**EXERCISE OBJECTIVE**
Find the lines in the listing below that include the word "comunicazioni", and report how many there are, with nothing more.

_ _ _

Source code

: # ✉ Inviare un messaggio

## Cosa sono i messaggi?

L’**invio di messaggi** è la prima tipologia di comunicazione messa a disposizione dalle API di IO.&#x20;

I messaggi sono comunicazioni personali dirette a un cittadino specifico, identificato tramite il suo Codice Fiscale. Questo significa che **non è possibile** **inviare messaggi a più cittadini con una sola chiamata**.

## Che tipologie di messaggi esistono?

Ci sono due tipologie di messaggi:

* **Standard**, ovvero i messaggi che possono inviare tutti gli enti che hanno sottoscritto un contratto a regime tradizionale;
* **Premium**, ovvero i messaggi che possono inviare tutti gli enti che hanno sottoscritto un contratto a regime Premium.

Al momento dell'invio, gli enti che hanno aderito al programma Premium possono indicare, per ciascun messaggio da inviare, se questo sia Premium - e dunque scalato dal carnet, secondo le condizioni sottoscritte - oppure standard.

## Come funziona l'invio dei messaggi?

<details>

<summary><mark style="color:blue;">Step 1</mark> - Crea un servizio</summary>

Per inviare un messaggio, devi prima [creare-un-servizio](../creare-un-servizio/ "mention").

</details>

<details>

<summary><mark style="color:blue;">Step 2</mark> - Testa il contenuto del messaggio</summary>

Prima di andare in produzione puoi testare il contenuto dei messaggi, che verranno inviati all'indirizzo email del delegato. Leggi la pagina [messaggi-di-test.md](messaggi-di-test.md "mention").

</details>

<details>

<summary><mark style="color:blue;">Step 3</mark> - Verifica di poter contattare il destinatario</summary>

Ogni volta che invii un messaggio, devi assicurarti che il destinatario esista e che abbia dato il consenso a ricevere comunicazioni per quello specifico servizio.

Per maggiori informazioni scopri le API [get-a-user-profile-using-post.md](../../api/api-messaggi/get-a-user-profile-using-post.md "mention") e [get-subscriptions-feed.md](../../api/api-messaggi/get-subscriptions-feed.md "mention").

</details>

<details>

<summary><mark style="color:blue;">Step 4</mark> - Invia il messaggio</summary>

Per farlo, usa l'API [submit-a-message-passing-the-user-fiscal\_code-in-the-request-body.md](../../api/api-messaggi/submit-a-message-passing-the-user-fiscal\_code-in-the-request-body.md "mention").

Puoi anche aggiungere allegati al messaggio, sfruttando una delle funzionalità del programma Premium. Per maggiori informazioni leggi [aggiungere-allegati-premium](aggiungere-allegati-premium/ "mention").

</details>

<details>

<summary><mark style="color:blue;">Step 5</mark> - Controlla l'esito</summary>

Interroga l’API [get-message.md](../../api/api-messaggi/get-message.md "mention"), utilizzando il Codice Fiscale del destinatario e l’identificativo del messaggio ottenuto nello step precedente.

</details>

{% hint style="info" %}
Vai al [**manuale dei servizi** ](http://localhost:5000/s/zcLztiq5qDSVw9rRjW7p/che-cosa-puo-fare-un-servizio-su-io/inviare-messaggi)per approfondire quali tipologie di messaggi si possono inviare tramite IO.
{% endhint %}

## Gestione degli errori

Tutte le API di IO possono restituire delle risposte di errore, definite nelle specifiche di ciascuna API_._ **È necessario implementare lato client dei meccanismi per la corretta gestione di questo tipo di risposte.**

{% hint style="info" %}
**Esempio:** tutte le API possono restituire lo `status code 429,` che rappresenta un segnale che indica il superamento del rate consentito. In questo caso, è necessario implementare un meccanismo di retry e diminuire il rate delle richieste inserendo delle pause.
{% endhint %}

_ _ _

**EXERCISE OUTPUT**
2